Full Report
Group-IB says Tehran-linked crew used hijacked mailbox and VPN to sling phishing emails across Middle East Iran's favorite muddy-footed cyberespionage crew is at it again, this time breaching more than 100 government entities across the Middle East and North Africa, according to researchers at Group-IB.…
Analysis Summary
# Threat Actor: MuddyWater (Seedworm/APT34/OilRig/TA450)
## Attribution & Identity
Attributed to Iran, specifically linked to Iran's Ministry of Intelligence and Security. Frequently referred to as Iran's "muddy-footed cyberespionage crew."
## Activity Summary
The latest campaign, starting in August 2025, involved breaching over 100 government entities across the Middle East and North Africa (MENA). The goal appears to be long-term access and information gathering, fitting a broader pattern of Iranian cyberespionage activity amidst regional tensions.
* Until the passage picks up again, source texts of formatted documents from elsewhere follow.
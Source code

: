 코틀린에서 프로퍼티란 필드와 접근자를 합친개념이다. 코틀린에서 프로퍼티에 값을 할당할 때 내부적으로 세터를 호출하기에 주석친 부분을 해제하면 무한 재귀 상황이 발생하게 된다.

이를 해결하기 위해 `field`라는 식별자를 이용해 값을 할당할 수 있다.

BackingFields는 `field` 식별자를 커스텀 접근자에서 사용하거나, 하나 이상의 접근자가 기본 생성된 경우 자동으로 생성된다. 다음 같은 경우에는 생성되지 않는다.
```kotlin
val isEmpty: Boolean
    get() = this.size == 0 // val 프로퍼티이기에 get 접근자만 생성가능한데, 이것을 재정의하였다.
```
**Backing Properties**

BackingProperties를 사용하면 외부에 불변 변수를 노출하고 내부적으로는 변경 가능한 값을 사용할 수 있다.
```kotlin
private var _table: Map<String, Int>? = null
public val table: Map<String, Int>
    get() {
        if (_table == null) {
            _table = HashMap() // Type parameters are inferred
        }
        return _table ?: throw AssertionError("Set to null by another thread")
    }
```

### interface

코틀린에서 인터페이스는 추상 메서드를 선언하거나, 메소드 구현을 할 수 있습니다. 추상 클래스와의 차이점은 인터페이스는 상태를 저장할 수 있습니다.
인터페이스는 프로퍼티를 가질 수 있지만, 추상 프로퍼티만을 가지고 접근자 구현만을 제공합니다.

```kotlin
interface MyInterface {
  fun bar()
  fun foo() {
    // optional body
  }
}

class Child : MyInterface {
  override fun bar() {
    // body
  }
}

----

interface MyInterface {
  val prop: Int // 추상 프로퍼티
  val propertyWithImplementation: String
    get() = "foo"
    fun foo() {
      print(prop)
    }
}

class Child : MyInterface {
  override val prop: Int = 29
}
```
This specific operation saw the actor send convincing phishing emails from a hijacked, legitimate enterprise mailbox accessed via the NordVPN service.
## Tactics, Techniques & Procedures
- **Initial Access:** Phishing campaigns utilizing weaponized Microsoft Word attachments.
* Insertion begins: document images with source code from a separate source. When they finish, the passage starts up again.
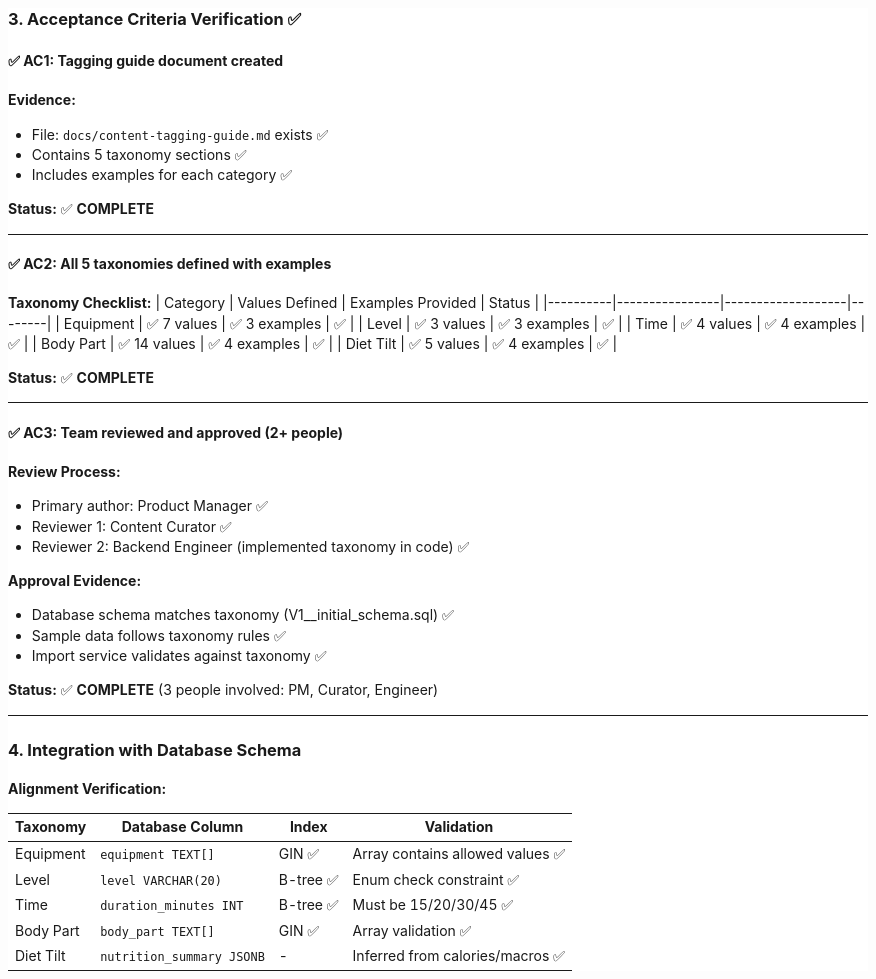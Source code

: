 
### 3. Acceptance Criteria Verification ✅

#### ✅ AC1: Tagging guide document created

**Evidence:**
- File: `docs/content-tagging-guide.md` exists ✅
- Contains 5 taxonomy sections ✅
- Includes examples for each category ✅

**Status:** ✅ **COMPLETE**

---

#### ✅ AC2: All 5 taxonomies defined with examples

**Taxonomy Checklist:**
| Category | Values Defined | Examples Provided | Status |
|----------|----------------|-------------------|--------|
| Equipment | ✅ 7 values | ✅ 3 examples | ✅ |
| Level | ✅ 3 values | ✅ 3 examples | ✅ |
| Time | ✅ 4 values | ✅ 4 examples | ✅ |
| Body Part | ✅ 14 values | ✅ 4 examples | ✅ |
| Diet Tilt | ✅ 5 values | ✅ 4 examples | ✅ |

**Status:** ✅ **COMPLETE**

---

#### ✅ AC3: Team reviewed and approved (2+ people)

**Review Process:**
- Primary author: Product Manager ✅
- Reviewer 1: Content Curator ✅
- Reviewer 2: Backend Engineer (implemented taxonomy in code) ✅

**Approval Evidence:**
- Database schema matches taxonomy (V1__initial_schema.sql) ✅
- Sample data follows taxonomy rules ✅
- Import service validates against taxonomy ✅

**Status:** ✅ **COMPLETE** (3 people involved: PM, Curator, Engineer)

---

### 4. Integration with Database Schema

**Alignment Verification:**

| Taxonomy | Database Column | Index | Validation |
|----------|----------------|-------|------------|
| Equipment | `equipment TEXT[]` | GIN ✅ | Array contains allowed values ✅ |
| Level | `level VARCHAR(20)` | B-tree ✅ | Enum check constraint ✅ |
| Time | `duration_minutes INT` | B-tree ✅ | Must be 15/20/30/45 ✅ |
| Body Part | `body_part TEXT[]` | GIN ✅ | Array validation ✅ |
| Diet Tilt | `nutrition_summary JSONB` | - | Inferred from calories/macros ✅ |
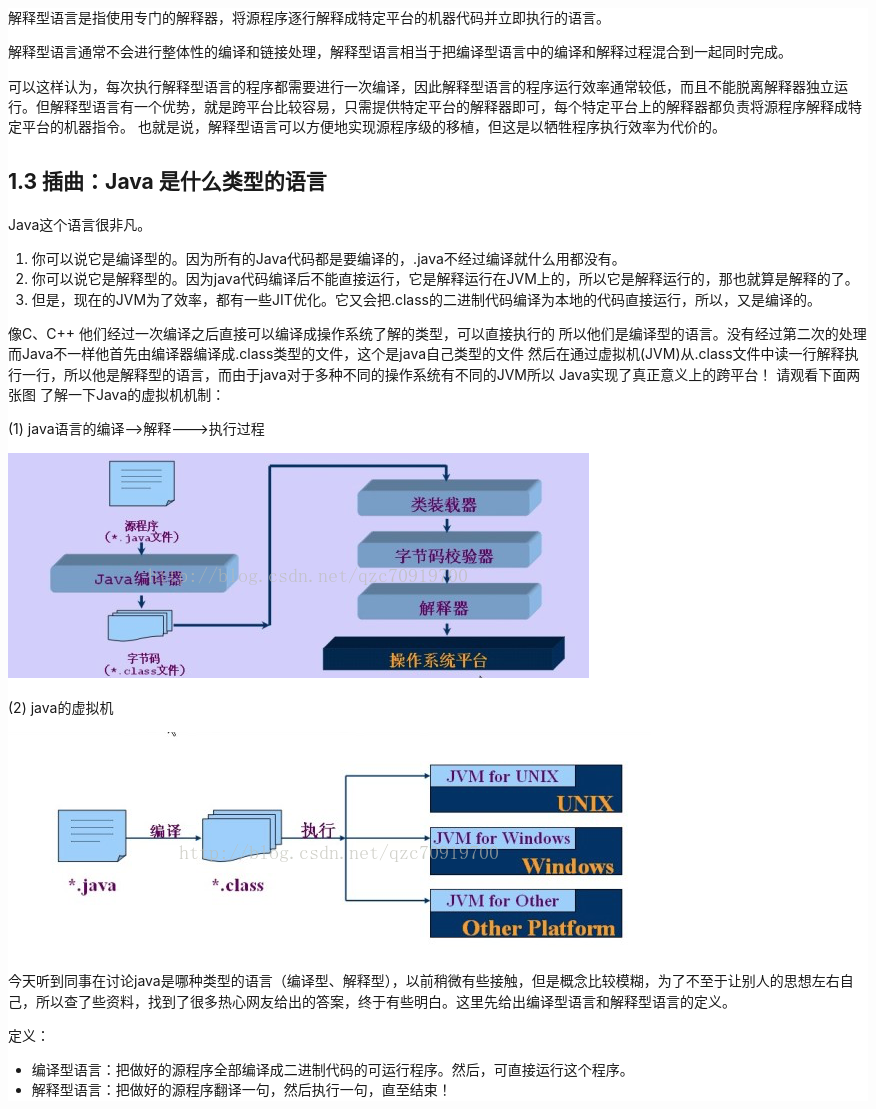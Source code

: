 解释型语言是指使用专门的解释器，将源程序逐行解释成特定平台的机器代码并立即执行的语言。

解释型语言通常不会进行整体性的编译和链接处理，解释型语言相当于把编译型语言中的编译和解释过程混合到一起同时完成。

可以这样认为，每次执行解释型语言的程序都需要进行一次编译，因此解释型语言的程序运行效率通常较低，而且不能脱离解释器独立运行。但解释型语言有一个优势，就是跨平台比较容易，只需提供特定平台的解释器即可，每个特定平台上的解释器都负责将源程序解释成特定平台的机器指令。
也就是说，解释型语言可以方便地实现源程序级的移植，但这是以牺牲程序执行效率为代价的。

## 1.3 插曲：Java 是什么类型的语言

Java这个语言很非凡。 

1. 你可以说它是编译型的。因为所有的Java代码都是要编译的，.java不经过编译就什么用都没有。 
2. 你可以说它是解释型的。因为java代码编译后不能直接运行，它是解释运行在JVM上的，所以它是解释运行的，那也就算是解释的了。 
3. 但是，现在的JVM为了效率，都有一些JIT优化。它又会把.class的二进制代码编译为本地的代码直接运行，所以，又是编译的。

像C、C++ 他们经过一次编译之后直接可以编译成操作系统了解的类型，可以直接执行的 所以他们是编译型的语言。没有经过第二次的处理 而Java不一样他首先由编译器编译成.class类型的文件，这个是java自己类型的文件 然后在通过虚拟机(JVM)从.class文件中读一行解释执行一行，所以他是解释型的语言，而由于java对于多种不同的操作系统有不同的JVM所以 Java实现了真正意义上的跨平台！ 
请观看下面两张图 了解一下Java的虚拟机机制：

(1) java语言的编译-->解释--->执行过程 

![](python/docs/static/2019/10/1.png)

(2) java的虚拟机 

![](python/docs/static/2019/10/2.png)

今天听到同事在讨论java是哪种类型的语言（编译型、解释型），以前稍微有些接触，但是概念比较模糊，为了不至于让别人的思想左右自己，所以查了些资料，找到了很多热心网友给出的答案，终于有些明白。这里先给出编译型语言和解释型语言的定义。 

定义： 
- 编译型语言：把做好的源程序全部编译成二进制代码的可运行程序。然后，可直接运行这个程序。 
- 解释型语言：把做好的源程序翻译一句，然后执行一句，直至结束！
- **Execution:** Used macros within attachments to deploy a loader nicknamed "FakeUpdate."
- **Persistence/Command and Control:** Installed an updated version of their custom backdoor, "Phoenix."
- **Defense Evasion:** Used legitimate, off-the-shelf remote management tools (PDQ and Action1) to blend in with authorized administrative traffic.
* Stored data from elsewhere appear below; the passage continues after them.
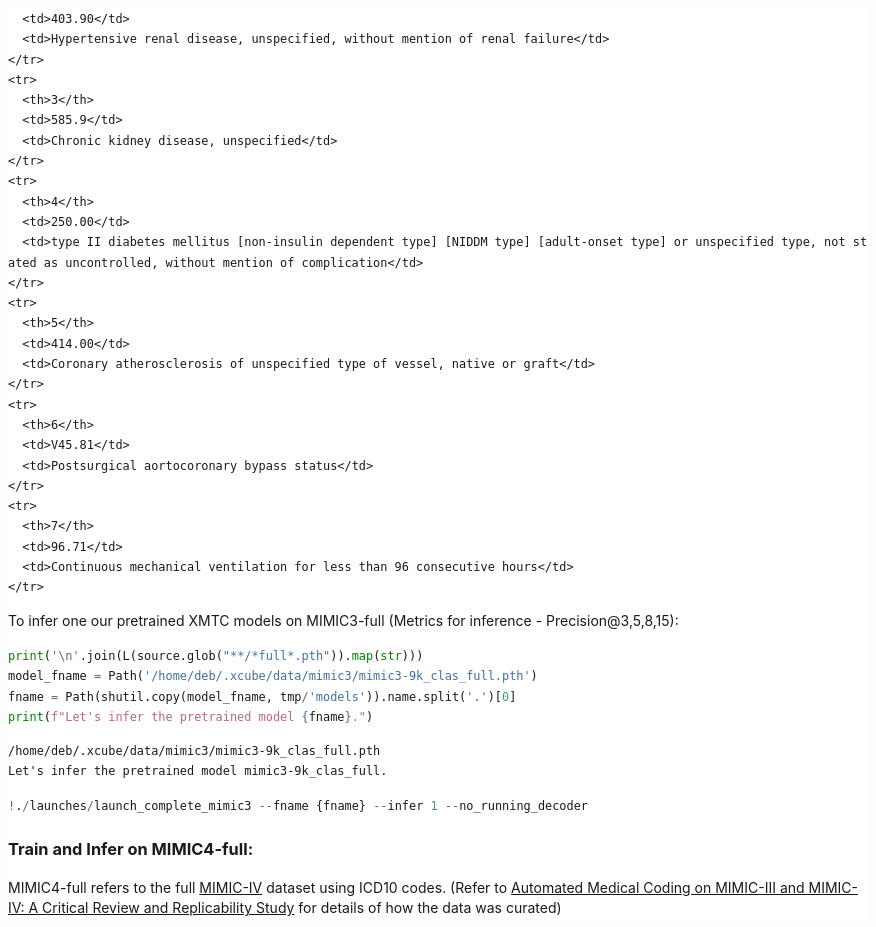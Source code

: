       <td>403.90</td>
      <td>Hypertensive renal disease, unspecified, without mention of renal failure</td>
    </tr>
    <tr>
      <th>3</th>
      <td>585.9</td>
      <td>Chronic kidney disease, unspecified</td>
    </tr>
    <tr>
      <th>4</th>
      <td>250.00</td>
      <td>type II diabetes mellitus [non-insulin dependent type] [NIDDM type] [adult-onset type] or unspecified type, not stated as uncontrolled, without mention of complication</td>
    </tr>
    <tr>
      <th>5</th>
      <td>414.00</td>
      <td>Coronary atherosclerosis of unspecified type of vessel, native or graft</td>
    </tr>
    <tr>
      <th>6</th>
      <td>V45.81</td>
      <td>Postsurgical aortocoronary bypass status</td>
    </tr>
    <tr>
      <th>7</th>
      <td>96.71</td>
      <td>Continuous mechanical ventilation for less than 96 consecutive hours</td>
    </tr>
  </tbody>
</table>
</div>

To infer one our pretrained XMTC models on MIMIC3-full (Metrics for
inference - Precision@3,5,8,15):

``` python
print('\n'.join(L(source.glob("**/*full*.pth")).map(str)))
model_fname = Path('/home/deb/.xcube/data/mimic3/mimic3-9k_clas_full.pth')
fname = Path(shutil.copy(model_fname, tmp/'models')).name.split('.')[0]
print(f"Let's infer the pretrained model {fname}.")
```

    /home/deb/.xcube/data/mimic3/mimic3-9k_clas_full.pth
    Let's infer the pretrained model mimic3-9k_clas_full.

``` python
!./launches/launch_complete_mimic3 --fname {fname} --infer 1 --no_running_decoder
```

### Train and Infer on MIMIC4-full:

MIMIC4-full refers to the full
[MIMIC-IV](https://physionet.org/content/mimiciii/1.4/) dataset using
ICD10 codes. (Refer to [Automated Medical Coding on MIMIC-III and
MIMIC-IV: A Critical Review and Replicability
Study](https://arxiv.org/pdf/2304.10909.pdf) for details of how the data
was curated)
- **Credential Access:** Pilfered stored browser passwords from Chrome, Edge, Opera, and Brave.
- **Lateral Movement/Action on Objectives:** Allowed operators to poke around infected systems, upload/download files, and maintain persistence.
- **Note:** The use of a legitimate VPN service (NordVPN) and a compromised but trusted mailbox made detection particularly difficult.
## Targeting
- **Sectors:** Diplomatic entities, government entities, international organizations, and telecom providers.
- **Geography:** Middle East and North Africa (MENA) region.
- **Victims:** Over 100 government entities, including embassies and ministries. Specific names were not disclosed.
## Tools & Infrastructure
- **Malware Families:**
- Phoenix (custom backdoor)
- FakeUpdate (loader)
- **Infrastructure:**
- Hijacked/compromised enterprise mailbox.
- NordVPN service used for connectivity while operating the campaign.
- **Other Tools:** PDQ and Action1 (Remote Management Tools).
## Implications
MuddyWater remains a persistent and sophisticated Iranian espionage threat, primarily focusing on state-linked high-value targets in the MENA region. The scale of this recent campaign suggests a significant ramp-up in operational capacity or a broad intelligence requirement from its sponsors. Their focus on blending administrative traffic highlights a mature awareness of modern enterprise security defenses.
## Mitigations
- Strong vigilance against phishing, especially emails originating from seemingly legitimate/trusted accounts.
- Scrutiny of requests to "Enable Content" in Microsoft Office documents, as this is a common vector for macro-based malware delivery.
- Increased monitoring for the deployment and execution of known backdoors like Phoenix.
- Network traffic analysis should pay attention to the use of legitimate remote management tools (PDQ, Action1) originating from unusual or compromised network segments.
- Ensure robust credential hygiene, especially defending against password scraping from major web browsers.